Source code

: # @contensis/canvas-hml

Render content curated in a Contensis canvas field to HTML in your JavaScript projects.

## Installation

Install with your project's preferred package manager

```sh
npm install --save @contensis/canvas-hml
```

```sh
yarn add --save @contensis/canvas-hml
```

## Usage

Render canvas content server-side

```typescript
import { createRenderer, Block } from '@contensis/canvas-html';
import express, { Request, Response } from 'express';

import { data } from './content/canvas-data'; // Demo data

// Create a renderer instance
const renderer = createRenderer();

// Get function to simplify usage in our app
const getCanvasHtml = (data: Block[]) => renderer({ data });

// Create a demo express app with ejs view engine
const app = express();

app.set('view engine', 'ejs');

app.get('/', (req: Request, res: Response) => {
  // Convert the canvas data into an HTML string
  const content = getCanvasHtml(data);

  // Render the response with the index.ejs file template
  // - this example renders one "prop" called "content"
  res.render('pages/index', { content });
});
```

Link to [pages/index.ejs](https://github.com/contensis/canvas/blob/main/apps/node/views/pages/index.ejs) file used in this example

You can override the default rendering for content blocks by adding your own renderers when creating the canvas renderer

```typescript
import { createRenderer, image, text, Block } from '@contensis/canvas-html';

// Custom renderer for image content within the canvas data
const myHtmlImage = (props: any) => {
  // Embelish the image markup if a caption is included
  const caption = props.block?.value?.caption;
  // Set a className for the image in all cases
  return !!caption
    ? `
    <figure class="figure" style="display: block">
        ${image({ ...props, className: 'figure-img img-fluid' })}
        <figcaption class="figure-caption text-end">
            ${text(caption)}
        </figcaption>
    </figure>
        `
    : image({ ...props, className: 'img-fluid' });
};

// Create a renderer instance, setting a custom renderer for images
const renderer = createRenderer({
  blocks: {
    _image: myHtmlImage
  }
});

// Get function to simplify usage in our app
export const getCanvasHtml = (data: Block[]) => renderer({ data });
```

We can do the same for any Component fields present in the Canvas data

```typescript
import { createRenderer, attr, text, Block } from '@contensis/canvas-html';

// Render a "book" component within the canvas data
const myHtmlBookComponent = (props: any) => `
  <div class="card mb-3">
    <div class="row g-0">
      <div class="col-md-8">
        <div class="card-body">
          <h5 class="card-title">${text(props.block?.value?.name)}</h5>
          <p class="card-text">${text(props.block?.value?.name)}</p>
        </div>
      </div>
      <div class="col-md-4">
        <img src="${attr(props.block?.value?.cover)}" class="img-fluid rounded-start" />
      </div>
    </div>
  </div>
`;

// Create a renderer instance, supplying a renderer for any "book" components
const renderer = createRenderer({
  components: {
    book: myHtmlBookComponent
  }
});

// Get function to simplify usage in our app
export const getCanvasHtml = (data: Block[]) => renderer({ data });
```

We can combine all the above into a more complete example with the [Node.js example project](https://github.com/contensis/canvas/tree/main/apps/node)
_ _ _ _ _ _ _
Each line above that has the word "figure" should be copied.

*EXERCISE ANSWER*
    <figure class="figure" style="display: block">
        ${image({ ...props, className: 'figure-img img-fluid' })}
        <figcaption class="figure-caption text-end">
    </figure>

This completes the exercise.